RECORDED DATA
*** Block opens ***

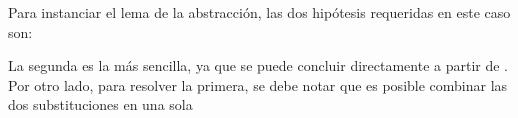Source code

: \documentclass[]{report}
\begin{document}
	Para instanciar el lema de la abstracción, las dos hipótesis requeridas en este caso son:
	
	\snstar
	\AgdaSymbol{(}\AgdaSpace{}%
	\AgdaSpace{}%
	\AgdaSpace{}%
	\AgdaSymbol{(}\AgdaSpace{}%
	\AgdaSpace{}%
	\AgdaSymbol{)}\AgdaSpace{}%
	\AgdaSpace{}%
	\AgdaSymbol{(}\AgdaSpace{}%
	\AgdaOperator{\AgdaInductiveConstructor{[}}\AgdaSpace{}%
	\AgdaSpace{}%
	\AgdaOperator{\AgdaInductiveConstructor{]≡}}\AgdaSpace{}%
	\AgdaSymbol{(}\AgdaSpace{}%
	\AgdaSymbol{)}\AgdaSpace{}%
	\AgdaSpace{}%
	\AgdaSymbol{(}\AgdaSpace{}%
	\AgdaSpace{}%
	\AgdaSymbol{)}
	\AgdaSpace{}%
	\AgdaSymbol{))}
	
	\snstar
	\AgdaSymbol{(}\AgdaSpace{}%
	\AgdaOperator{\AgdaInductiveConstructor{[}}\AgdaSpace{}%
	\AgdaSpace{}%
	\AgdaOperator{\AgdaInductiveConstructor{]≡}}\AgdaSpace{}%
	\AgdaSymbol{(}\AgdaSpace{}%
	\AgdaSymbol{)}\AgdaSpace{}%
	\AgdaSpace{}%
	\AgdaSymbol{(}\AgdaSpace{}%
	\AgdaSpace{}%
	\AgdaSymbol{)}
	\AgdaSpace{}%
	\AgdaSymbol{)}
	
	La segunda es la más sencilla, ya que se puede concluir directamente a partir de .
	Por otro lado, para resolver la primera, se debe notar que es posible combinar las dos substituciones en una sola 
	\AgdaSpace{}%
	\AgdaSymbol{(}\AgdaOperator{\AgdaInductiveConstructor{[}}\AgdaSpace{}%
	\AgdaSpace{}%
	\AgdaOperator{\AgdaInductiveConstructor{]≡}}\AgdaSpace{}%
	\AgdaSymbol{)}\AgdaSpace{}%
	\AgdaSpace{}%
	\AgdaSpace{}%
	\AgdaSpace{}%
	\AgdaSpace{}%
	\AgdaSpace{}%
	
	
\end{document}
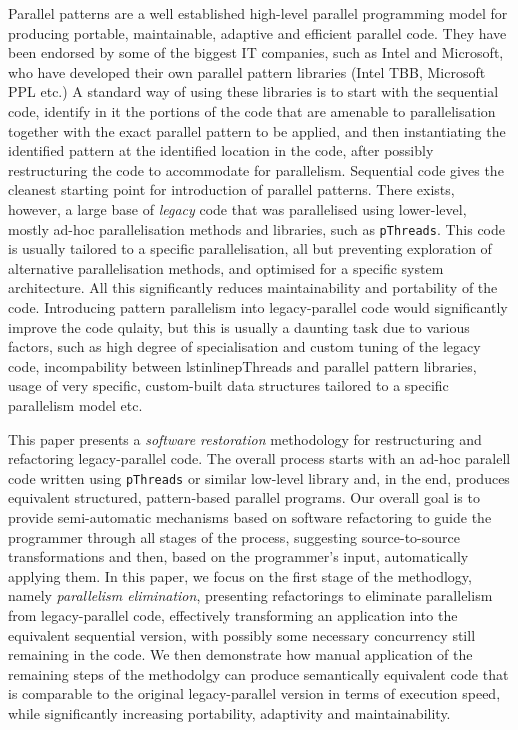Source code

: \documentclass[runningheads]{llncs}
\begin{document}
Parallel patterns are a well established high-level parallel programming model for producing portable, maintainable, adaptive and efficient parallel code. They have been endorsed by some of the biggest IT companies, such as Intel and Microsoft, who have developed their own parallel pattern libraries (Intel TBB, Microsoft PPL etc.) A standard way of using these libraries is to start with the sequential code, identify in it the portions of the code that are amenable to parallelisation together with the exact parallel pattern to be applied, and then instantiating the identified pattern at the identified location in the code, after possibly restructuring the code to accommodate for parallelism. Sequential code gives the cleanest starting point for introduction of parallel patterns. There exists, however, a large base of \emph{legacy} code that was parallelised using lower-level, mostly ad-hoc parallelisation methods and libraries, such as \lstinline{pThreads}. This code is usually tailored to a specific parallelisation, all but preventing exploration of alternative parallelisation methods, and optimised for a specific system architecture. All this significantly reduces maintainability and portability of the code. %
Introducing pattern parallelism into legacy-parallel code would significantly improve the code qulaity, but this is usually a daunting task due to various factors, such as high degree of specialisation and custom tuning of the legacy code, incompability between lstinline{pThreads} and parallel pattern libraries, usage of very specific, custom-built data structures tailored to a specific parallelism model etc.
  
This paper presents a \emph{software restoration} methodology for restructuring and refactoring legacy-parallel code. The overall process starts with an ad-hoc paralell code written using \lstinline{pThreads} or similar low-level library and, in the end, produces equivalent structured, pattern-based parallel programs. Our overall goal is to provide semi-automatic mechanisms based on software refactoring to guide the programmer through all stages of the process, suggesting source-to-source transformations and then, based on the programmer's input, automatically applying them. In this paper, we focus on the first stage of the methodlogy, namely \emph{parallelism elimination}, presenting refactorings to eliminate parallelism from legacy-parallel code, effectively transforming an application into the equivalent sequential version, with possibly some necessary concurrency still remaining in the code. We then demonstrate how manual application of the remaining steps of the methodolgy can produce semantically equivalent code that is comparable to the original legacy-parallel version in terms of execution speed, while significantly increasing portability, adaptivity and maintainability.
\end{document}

*** Block closes ***
*** Block opens ***

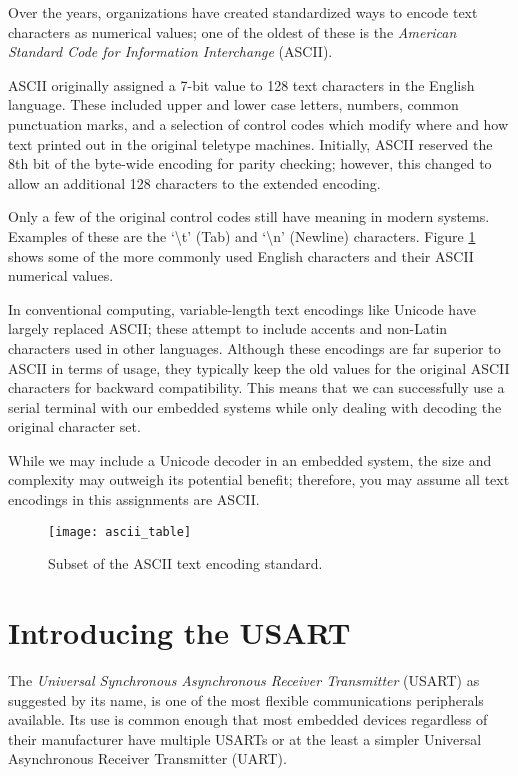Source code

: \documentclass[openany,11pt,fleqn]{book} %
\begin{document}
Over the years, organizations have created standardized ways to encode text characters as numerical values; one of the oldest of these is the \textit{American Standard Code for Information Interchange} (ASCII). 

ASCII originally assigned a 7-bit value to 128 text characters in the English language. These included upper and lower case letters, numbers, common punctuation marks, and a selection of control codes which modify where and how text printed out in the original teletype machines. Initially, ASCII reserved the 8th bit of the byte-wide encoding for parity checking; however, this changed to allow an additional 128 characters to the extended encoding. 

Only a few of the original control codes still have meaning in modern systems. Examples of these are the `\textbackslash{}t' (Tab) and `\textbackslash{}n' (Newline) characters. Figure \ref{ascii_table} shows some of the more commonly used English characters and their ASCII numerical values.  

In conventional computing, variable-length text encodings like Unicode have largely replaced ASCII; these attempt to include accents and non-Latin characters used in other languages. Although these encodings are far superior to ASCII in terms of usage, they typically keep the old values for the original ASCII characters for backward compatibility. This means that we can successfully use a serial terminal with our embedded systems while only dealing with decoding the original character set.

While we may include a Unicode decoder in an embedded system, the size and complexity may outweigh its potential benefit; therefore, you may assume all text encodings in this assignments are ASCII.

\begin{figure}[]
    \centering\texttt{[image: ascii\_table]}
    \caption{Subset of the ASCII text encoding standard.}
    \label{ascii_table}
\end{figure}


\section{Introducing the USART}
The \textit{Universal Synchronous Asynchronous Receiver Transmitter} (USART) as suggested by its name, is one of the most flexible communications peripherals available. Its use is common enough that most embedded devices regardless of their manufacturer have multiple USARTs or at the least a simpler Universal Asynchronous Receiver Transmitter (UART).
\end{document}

*** Block closes ***
*** Block opens ***

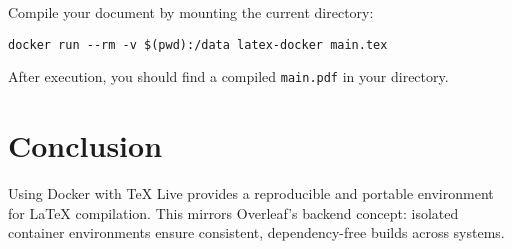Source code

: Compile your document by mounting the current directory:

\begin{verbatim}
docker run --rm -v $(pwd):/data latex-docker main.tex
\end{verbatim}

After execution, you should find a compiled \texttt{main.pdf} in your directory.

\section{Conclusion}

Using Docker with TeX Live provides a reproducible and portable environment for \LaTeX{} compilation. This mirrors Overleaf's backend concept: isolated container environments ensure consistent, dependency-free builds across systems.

*** Block closes ***

TASK TO CARRY OUT
Pick out and copy the lines of the entries that hold the string "texttt".

RESULT OF THIS EXERCISE
    \centering\texttt{[image: ascii\_table]}
After execution, you should find a compiled \texttt{main.pdf} in your directory.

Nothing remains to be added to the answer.